27 June 2012

The Grey (2011)

For what turned out to be a trip deep, deep into the heart of existential malaise and hopelessly dangerous travel, this film sure did not tell the truth in its trailers! Throwing Liam Neeson's face on an adventure film poster these days assures the viewer that one will see @$$ kicking justice, feel vindicated parental authority, and hear the warm, gruff brogue that makes it all so soothing (most of the time) despite the bloodshed. However, upon sitting down, to see this film recently - delayed I know, but excited nonetheless - I found myself deeply disappointed... and then struck by possible revelation.

The studio pitch is perfectly clear in my mind: the director said, "My movie is Alive meets Dances With Wolves meets horror movie conventions, with Liam Neeson!" And the studio said, "Here's the check!"  A plane full of oil rig workers, on their way to Anchorage from a remote drilling site for a little R&R, crashes in the Alaskan wilderness. Only seven survive, one of whom is Ottoway (Neeson), paid by the oil company to keep the wildlife from killing the oil workers with his sharpshooting skills and knowledge of nature. We witness his take-down of a rapidly advancing wolf on a pack of, I'm sorry, on a group of oil workers almost immediately, so we know he's good at his job.  Splice in shots of a now seemingly absent, beloved wife as she and Ottoway lie reclining on snowy white sheets (keep this in mind...), a scene of Ottoway's aborted suicide attempt, and we are primed for a redemption story.

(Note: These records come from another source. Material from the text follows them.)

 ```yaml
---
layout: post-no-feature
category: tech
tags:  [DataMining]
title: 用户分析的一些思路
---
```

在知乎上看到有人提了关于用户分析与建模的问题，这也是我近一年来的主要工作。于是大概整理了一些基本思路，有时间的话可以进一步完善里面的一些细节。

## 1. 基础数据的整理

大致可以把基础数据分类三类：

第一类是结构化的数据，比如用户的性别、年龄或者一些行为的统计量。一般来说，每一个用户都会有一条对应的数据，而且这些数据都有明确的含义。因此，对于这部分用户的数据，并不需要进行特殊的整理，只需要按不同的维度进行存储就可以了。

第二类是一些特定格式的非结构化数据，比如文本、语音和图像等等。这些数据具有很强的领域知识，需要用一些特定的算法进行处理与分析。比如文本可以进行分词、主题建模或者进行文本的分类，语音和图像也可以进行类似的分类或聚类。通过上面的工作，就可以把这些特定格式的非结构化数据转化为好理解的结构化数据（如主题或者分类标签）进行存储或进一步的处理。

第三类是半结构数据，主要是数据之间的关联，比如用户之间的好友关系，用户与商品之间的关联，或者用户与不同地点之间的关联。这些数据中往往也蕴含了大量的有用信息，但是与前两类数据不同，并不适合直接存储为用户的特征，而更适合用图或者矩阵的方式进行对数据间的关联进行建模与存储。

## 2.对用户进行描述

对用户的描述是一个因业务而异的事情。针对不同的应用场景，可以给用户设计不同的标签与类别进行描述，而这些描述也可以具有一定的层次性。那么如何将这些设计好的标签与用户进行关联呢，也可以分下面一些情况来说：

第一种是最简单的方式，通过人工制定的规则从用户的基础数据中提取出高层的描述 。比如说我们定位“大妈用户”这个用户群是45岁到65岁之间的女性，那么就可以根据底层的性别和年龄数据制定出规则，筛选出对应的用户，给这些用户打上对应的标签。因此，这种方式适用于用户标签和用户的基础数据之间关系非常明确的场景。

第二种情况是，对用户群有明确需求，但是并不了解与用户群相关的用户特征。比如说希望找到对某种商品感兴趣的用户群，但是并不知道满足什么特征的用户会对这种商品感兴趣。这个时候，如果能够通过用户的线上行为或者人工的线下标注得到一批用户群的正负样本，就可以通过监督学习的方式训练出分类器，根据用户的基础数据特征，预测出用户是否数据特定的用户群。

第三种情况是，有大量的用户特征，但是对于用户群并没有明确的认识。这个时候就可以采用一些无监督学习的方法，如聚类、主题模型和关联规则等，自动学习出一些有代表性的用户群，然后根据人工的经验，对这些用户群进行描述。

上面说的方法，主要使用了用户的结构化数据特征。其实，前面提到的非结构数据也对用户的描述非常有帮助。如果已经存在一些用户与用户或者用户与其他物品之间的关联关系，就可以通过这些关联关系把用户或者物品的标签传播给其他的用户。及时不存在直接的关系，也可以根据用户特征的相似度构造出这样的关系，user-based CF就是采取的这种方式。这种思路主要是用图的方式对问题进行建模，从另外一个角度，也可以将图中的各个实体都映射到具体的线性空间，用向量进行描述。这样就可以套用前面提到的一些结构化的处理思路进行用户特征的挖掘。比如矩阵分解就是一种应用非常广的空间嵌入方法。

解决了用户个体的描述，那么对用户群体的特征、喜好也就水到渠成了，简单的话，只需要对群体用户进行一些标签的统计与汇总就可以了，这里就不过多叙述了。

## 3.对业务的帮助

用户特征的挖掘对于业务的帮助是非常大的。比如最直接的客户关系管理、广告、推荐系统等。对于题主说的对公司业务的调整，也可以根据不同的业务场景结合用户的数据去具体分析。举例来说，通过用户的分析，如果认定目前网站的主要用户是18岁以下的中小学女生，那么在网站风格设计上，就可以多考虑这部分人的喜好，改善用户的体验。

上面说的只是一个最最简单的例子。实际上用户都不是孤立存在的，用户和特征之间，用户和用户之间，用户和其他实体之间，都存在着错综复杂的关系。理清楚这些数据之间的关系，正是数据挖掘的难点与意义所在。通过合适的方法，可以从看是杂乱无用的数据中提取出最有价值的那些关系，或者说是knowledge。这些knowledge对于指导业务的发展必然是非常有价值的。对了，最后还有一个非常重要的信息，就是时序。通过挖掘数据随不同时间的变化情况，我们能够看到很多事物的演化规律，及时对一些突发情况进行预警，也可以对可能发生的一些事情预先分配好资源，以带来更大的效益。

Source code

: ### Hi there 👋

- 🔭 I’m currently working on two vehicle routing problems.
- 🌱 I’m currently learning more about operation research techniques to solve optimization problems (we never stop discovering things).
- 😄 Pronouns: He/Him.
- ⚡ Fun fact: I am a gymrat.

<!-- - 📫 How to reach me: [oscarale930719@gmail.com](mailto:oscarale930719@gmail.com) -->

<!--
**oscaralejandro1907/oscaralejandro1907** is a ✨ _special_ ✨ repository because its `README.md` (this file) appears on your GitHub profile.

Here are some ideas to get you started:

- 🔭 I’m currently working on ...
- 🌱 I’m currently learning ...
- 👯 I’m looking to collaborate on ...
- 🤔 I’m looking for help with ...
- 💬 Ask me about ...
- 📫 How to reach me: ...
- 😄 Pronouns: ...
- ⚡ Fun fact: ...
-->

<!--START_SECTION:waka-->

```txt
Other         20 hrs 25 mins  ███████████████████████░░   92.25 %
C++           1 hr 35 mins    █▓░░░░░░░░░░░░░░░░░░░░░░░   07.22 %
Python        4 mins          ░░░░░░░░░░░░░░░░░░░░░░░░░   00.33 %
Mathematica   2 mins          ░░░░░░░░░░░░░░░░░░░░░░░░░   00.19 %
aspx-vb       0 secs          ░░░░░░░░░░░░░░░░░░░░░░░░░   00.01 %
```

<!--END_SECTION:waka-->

However, on first viewing, the film breaks the sacred contract with American film history and American film audiences and seems to have lost the last twenty minutes of film! For better or worse, the narrative need for faulty characters to be redeemed, for the wrong to be made at least partially right, has carried us forward through much of cinematic history. From our very foundational American myths, there is the rugged man (and women too, since about 1979) of Adventure Movies who encounters challenge, rises to meet them, succeeds, and goes on to either tell the tale into his old age or have more adventures to come. Yes, some stodgy film critics or pretentious scholars may claim this impulse to break with "tradition" (that of giving the audience an ending that does not involve complete annihilation) as being great, and proving some cinematic verve or unique spirit. But this is not surrealist French cinema attempting re-define genre. It is a Liam Neeson action film!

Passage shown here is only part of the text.